Data records: Begin
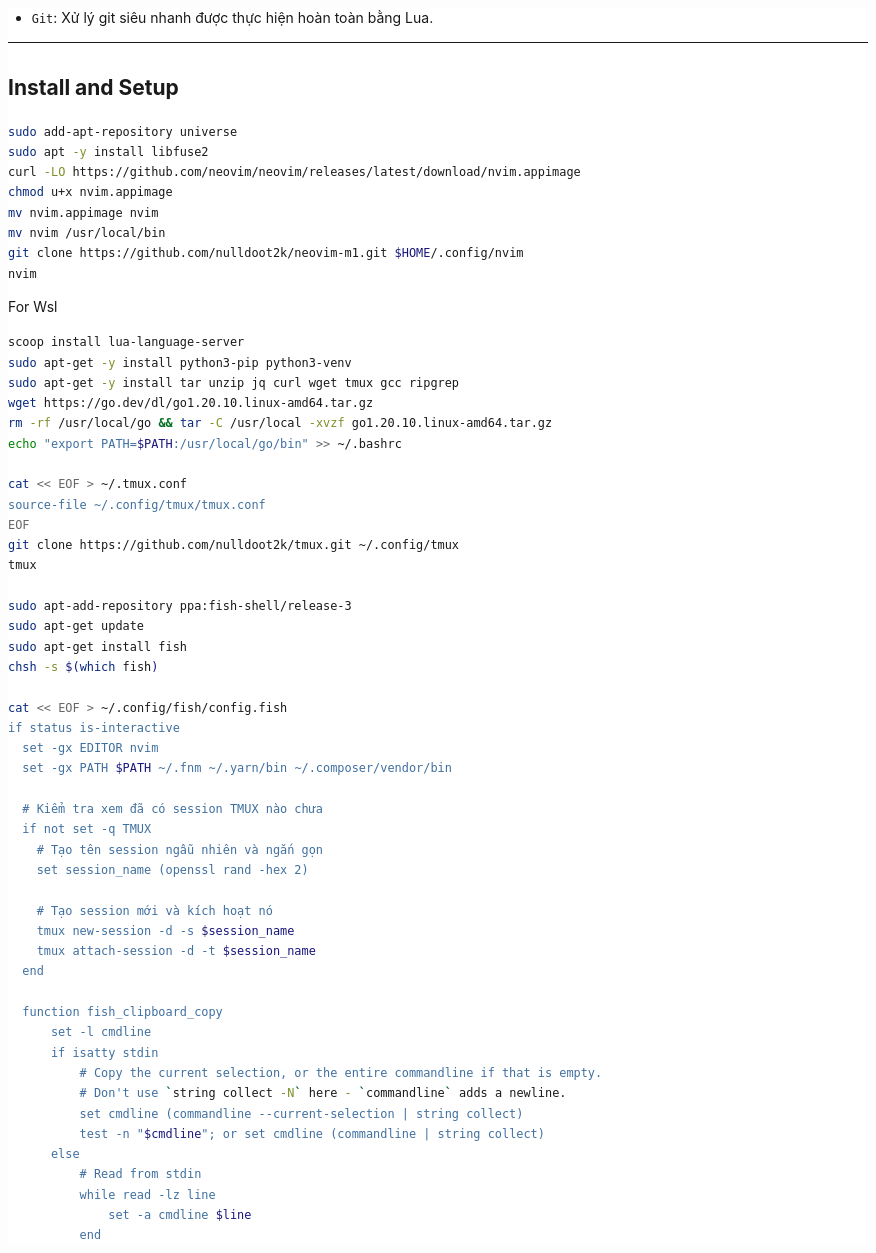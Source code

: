 - `Git`: Xử lý git siêu nhanh được thực hiện hoàn toàn bằng Lua.

---

## Install and Setup

```bash
sudo add-apt-repository universe
sudo apt -y install libfuse2
curl -LO https://github.com/neovim/neovim/releases/latest/download/nvim.appimage
chmod u+x nvim.appimage
mv nvim.appimage nvim
mv nvim /usr/local/bin
git clone https://github.com/nulldoot2k/neovim-m1.git $HOME/.config/nvim
nvim
```

For Wsl

```bash
scoop install lua-language-server
sudo apt-get -y install python3-pip python3-venv
sudo apt-get -y install tar unzip jq curl wget tmux gcc ripgrep
wget https://go.dev/dl/go1.20.10.linux-amd64.tar.gz
rm -rf /usr/local/go && tar -C /usr/local -xvzf go1.20.10.linux-amd64.tar.gz
echo "export PATH=$PATH:/usr/local/go/bin" >> ~/.bashrc

cat << EOF > ~/.tmux.conf
source-file ~/.config/tmux/tmux.conf
EOF
git clone https://github.com/nulldoot2k/tmux.git ~/.config/tmux
tmux

sudo apt-add-repository ppa:fish-shell/release-3
sudo apt-get update
sudo apt-get install fish
chsh -s $(which fish)

cat << EOF > ~/.config/fish/config.fish
if status is-interactive
  set -gx EDITOR nvim
  set -gx PATH $PATH ~/.fnm ~/.yarn/bin ~/.composer/vendor/bin

  # Kiểm tra xem đã có session TMUX nào chưa
  if not set -q TMUX
    # Tạo tên session ngẫu nhiên và ngắn gọn
    set session_name (openssl rand -hex 2)

    # Tạo session mới và kích hoạt nó
    tmux new-session -d -s $session_name
    tmux attach-session -d -t $session_name
  end
  
  function fish_clipboard_copy
      set -l cmdline
      if isatty stdin
          # Copy the current selection, or the entire commandline if that is empty.
          # Don't use `string collect -N` here - `commandline` adds a newline.
          set cmdline (commandline --current-selection | string collect)
          test -n "$cmdline"; or set cmdline (commandline | string collect)
      else
          # Read from stdin
          while read -lz line
              set -a cmdline $line
          end
```
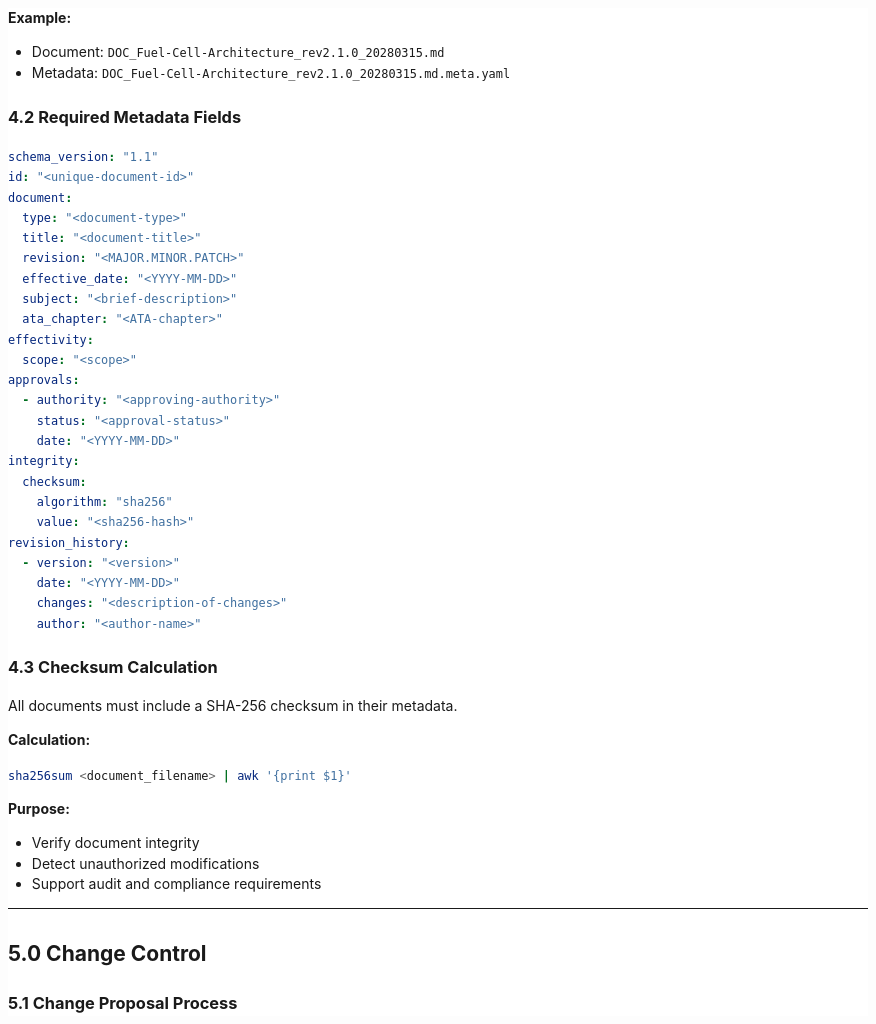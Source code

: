 **Example:**
- Document: `DOC_Fuel-Cell-Architecture_rev2.1.0_20280315.md`
- Metadata: `DOC_Fuel-Cell-Architecture_rev2.1.0_20280315.md.meta.yaml`

### 4.2 Required Metadata Fields

```yaml
schema_version: "1.1"
id: "<unique-document-id>"
document:
  type: "<document-type>"
  title: "<document-title>"
  revision: "<MAJOR.MINOR.PATCH>"
  effective_date: "<YYYY-MM-DD>"
  subject: "<brief-description>"
  ata_chapter: "<ATA-chapter>"
effectivity:
  scope: "<scope>"
approvals:
  - authority: "<approving-authority>"
    status: "<approval-status>"
    date: "<YYYY-MM-DD>"
integrity:
  checksum:
    algorithm: "sha256"
    value: "<sha256-hash>"
revision_history:
  - version: "<version>"
    date: "<YYYY-MM-DD>"
    changes: "<description-of-changes>"
    author: "<author-name>"
```

### 4.3 Checksum Calculation

All documents must include a SHA-256 checksum in their metadata.

**Calculation:**
```bash
sha256sum <document_filename> | awk '{print $1}'
```

**Purpose:**
- Verify document integrity
- Detect unauthorized modifications
- Support audit and compliance requirements

---

## 5.0 Change Control

### 5.1 Change Proposal Process
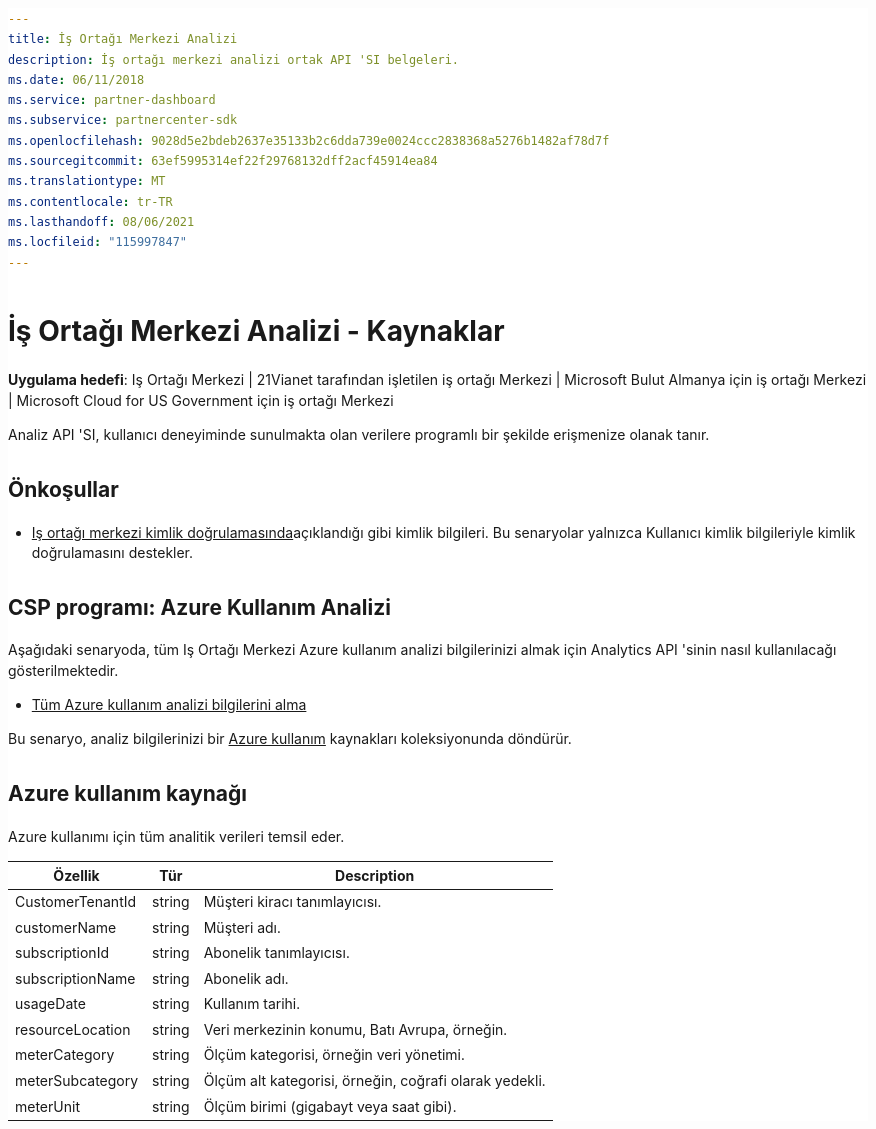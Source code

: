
 ```yaml
---
title: İş Ortağı Merkezi Analizi
description: İş ortağı merkezi analizi ortak API 'SI belgeleri.
ms.date: 06/11/2018
ms.service: partner-dashboard
ms.subservice: partnercenter-sdk
ms.openlocfilehash: 9028d5e2bdeb2637e35133b2c6dda739e0024ccc2838368a5276b1482af78d7f
ms.sourcegitcommit: 63ef5995314ef22f29768132dff2acf45914ea84
ms.translationtype: MT
ms.contentlocale: tr-TR
ms.lasthandoff: 08/06/2021
ms.locfileid: "115997847"
---
```

# <a name="partner-center-analytics---resources"></a>İş Ortağı Merkezi Analizi - Kaynaklar

**Uygulama hedefi**: Iş Ortağı Merkezi | 21Vianet tarafından işletilen iş ortağı Merkezi | Microsoft Bulut Almanya için iş ortağı Merkezi | Microsoft Cloud for US Government için iş ortağı Merkezi

Analiz API 'SI, kullanıcı deneyiminde sunulmakta olan verilere programlı bir şekilde erişmenize olanak tanır.

## <a name="prerequisites"></a>Önkoşullar

- [Iş ortağı merkezi kimlik doğrulamasında](partner-center-authentication.md)açıklandığı gibi kimlik bilgileri. Bu senaryolar yalnızca Kullanıcı kimlik bilgileriyle kimlik doğrulamasını destekler.

## <a name="csp-program-azure-usage-analytics"></a>CSP programı: Azure Kullanım Analizi

Aşağıdaki senaryoda, tüm Iş Ortağı Merkezi Azure kullanım analizi bilgilerinizi almak için Analytics API 'sinin nasıl kullanılacağı gösterilmektedir.

- [Tüm Azure kullanım analizi bilgilerini alma](get-all-azure-usage-analytics.md)

Bu senaryo, analiz bilgilerinizi bir [Azure kullanım](#azure-usage-resource) kaynakları koleksiyonunda döndürür.

## <a name="azure-usage-resource"></a>Azure kullanım kaynağı

Azure kullanımı için tüm analitik verileri temsil eder.

| Özellik | Tür | Description |
|----------|------|-------------|
| CustomerTenantId | string | Müşteri kiracı tanımlayıcısı. |
| customerName | string | Müşteri adı. |
| subscriptionId | string | Abonelik tanımlayıcısı. |
| subscriptionName | string | Abonelik adı. |
| usageDate | string | Kullanım tarihi. |
| resourceLocation | string | Veri merkezinin konumu, Batı Avrupa, örneğin. |
| meterCategory | string | Ölçüm kategorisi, örneğin veri yönetimi. |
| meterSubcategory | string | Ölçüm alt kategorisi, örneğin, coğrafi olarak yedekli. |
| meterUnit | string | Ölçüm birimi (gigabayt veya saat gibi). |
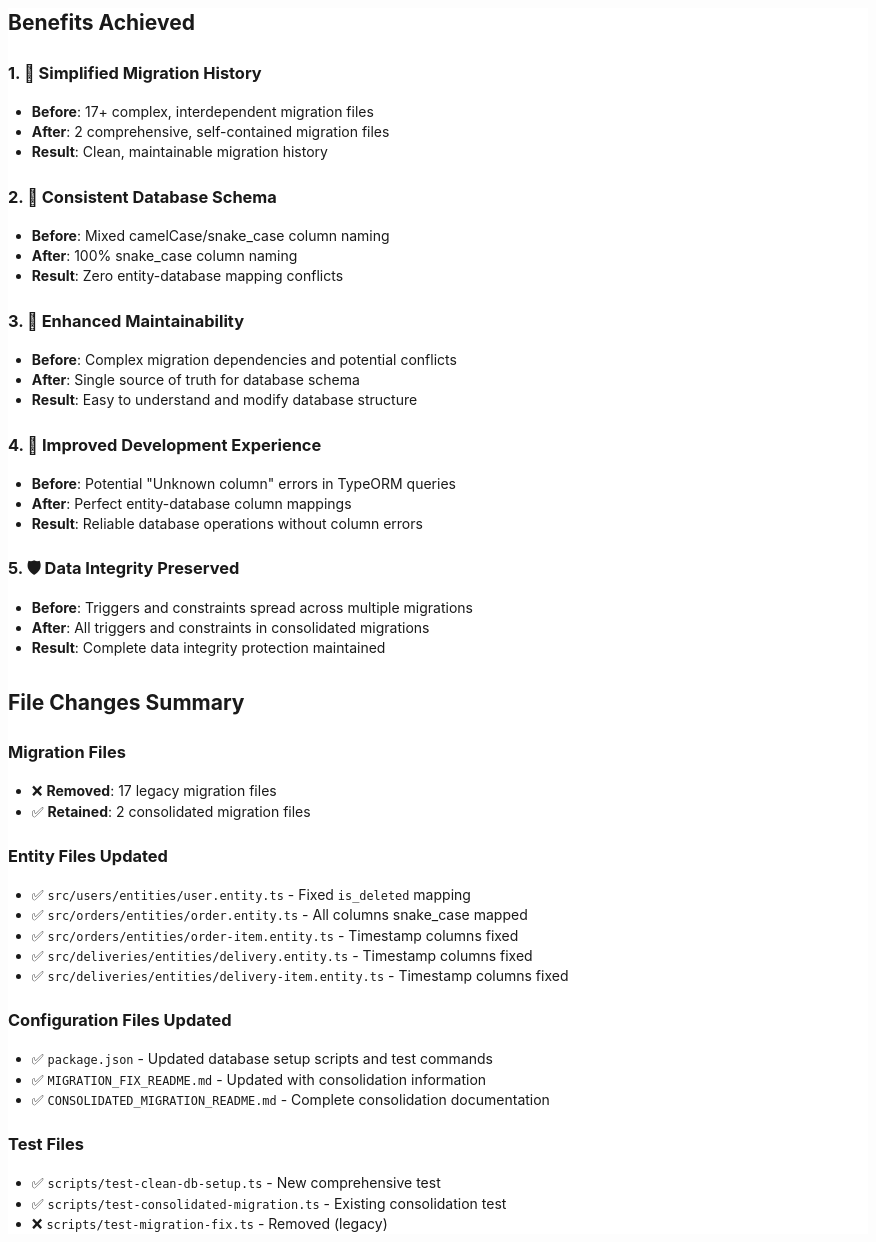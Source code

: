 ## Benefits Achieved

### **1. 🧹 Simplified Migration History**
- **Before**: 17+ complex, interdependent migration files
- **After**: 2 comprehensive, self-contained migration files
- **Result**: Clean, maintainable migration history

### **2. 🎯 Consistent Database Schema**
- **Before**: Mixed camelCase/snake_case column naming
- **After**: 100% snake_case column naming
- **Result**: Zero entity-database mapping conflicts

### **3. 🔧 Enhanced Maintainability**
- **Before**: Complex migration dependencies and potential conflicts
- **After**: Single source of truth for database schema
- **Result**: Easy to understand and modify database structure

### **4. 🚀 Improved Development Experience**
- **Before**: Potential "Unknown column" errors in TypeORM queries
- **After**: Perfect entity-database column mappings
- **Result**: Reliable database operations without column errors

### **5. 🛡️ Data Integrity Preserved**
- **Before**: Triggers and constraints spread across multiple migrations
- **After**: All triggers and constraints in consolidated migrations
- **Result**: Complete data integrity protection maintained

## File Changes Summary

### **Migration Files**
- ❌ **Removed**: 17 legacy migration files
- ✅ **Retained**: 2 consolidated migration files

### **Entity Files Updated**
- ✅ `src/users/entities/user.entity.ts` - Fixed `is_deleted` mapping
- ✅ `src/orders/entities/order.entity.ts` - All columns snake_case mapped
- ✅ `src/orders/entities/order-item.entity.ts` - Timestamp columns fixed
- ✅ `src/deliveries/entities/delivery.entity.ts` - Timestamp columns fixed
- ✅ `src/deliveries/entities/delivery-item.entity.ts` - Timestamp columns fixed

### **Configuration Files Updated**
- ✅ `package.json` - Updated database setup scripts and test commands
- ✅ `MIGRATION_FIX_README.md` - Updated with consolidation information
- ✅ `CONSOLIDATED_MIGRATION_README.md` - Complete consolidation documentation

### **Test Files**
- ✅ `scripts/test-clean-db-setup.ts` - New comprehensive test
- ✅ `scripts/test-consolidated-migration.ts` - Existing consolidation test
- ❌ `scripts/test-migration-fix.ts` - Removed (legacy)
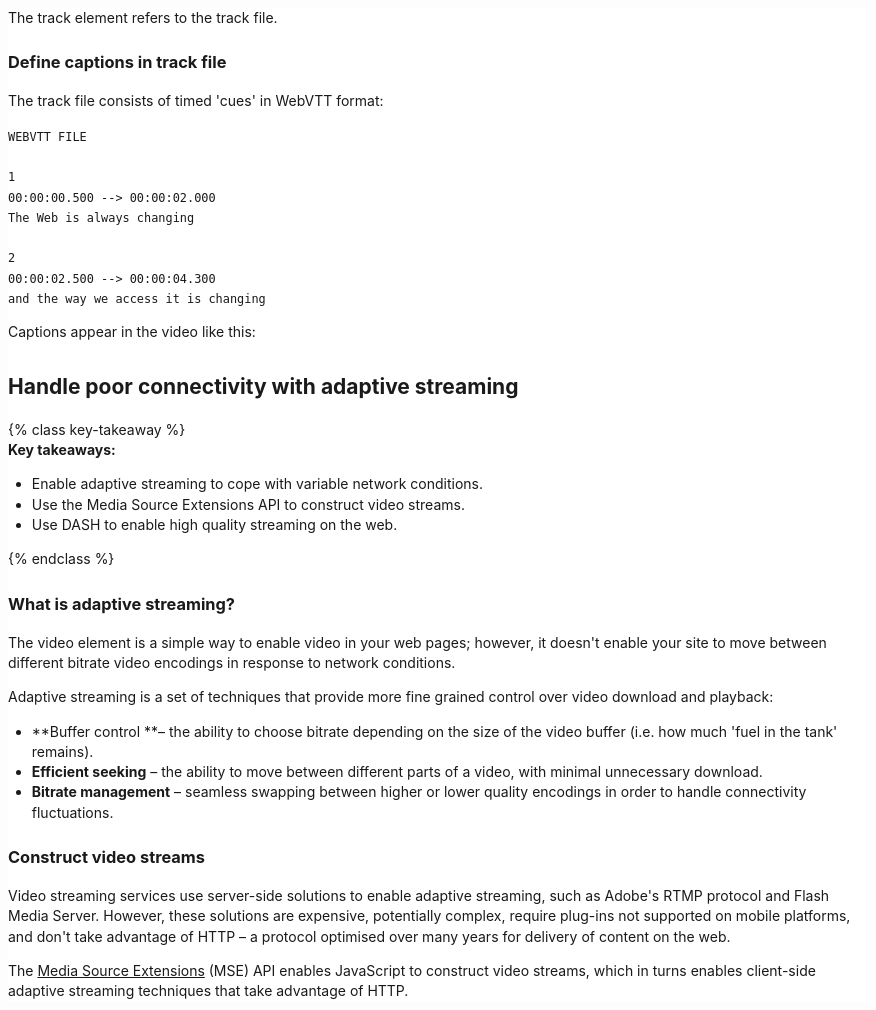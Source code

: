The track element refers to the track file.

### Define captions in track file

The track file consists of timed 'cues' in WebVTT format:

    WEBVTT FILE

    1
    00:00:00.500 --> 00:00:02.000
    The Web is always changing

    2
    00:00:02.500 --> 00:00:04.300
    and the way we access it is changing

Captions appear in the video like this:

## Handle poor connectivity with adaptive streaming

{% class key-takeaway %}  
**Key takeaways:**

* Enable adaptive streaming to cope with variable network conditions.
* Use the Media Source Extensions API to construct video streams.
* Use DASH to enable high quality streaming on the web.

{% endclass %}

### What is adaptive streaming?

The video element is a simple way to enable video in your web pages; however, it 
doesn't enable your site to move between different bitrate video encodings in 
response to network conditions.

Adaptive streaming is a set of techniques that provide more fine grained control 
over video download and playback:

* **Buffer control **– the ability to choose bitrate depending on the size of 
  the video buffer (i.e. how much 'fuel in the tank' remains).
* **Efficient seeking** – the ability to move between different parts of a 
  video, with minimal unnecessary download. 
* **Bitrate management** – seamless swapping between higher or lower quality 
  encodings in order to handle connectivity fluctuations. 

### Construct video streams

Video streaming services use server-side solutions to enable adaptive streaming, 
such as Adobe's RTMP protocol and Flash Media Server. However, these solutions 
are expensive, potentially complex, require plug-ins not supported on mobile 
platforms, and don't take advantage of HTTP – a protocol optimised over many 
years for delivery of content on the web.

The [Media Source 
Extensions](http://updates.html5rocks.com/2011/11/Stream-video-using-the-MediaSource-API) 
(MSE) API enables JavaScript to construct video streams, which in turns enables 
client-side adaptive streaming techniques that take advantage of HTTP.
Data records: End
Your task: Give back exactly the lines above starting at the line where "the track file." appears and ending at the line where "construct video streams." appears, both included, with no other lines.

Written response:
:The track element refers to the track file.

### Define captions in track file

The track file consists of timed 'cues' in WebVTT format:

    WEBVTT FILE

    1
    00:00:00.500 --> 00:00:02.000
    The Web is always changing

    2
    00:00:02.500 --> 00:00:04.300
    and the way we access it is changing

Captions appear in the video like this:

## Handle poor connectivity with adaptive streaming

{% class key-takeaway %}  
**Key takeaways:**

* Enable adaptive streaming to cope with variable network conditions.
* Use the Media Source Extensions API to construct video streams.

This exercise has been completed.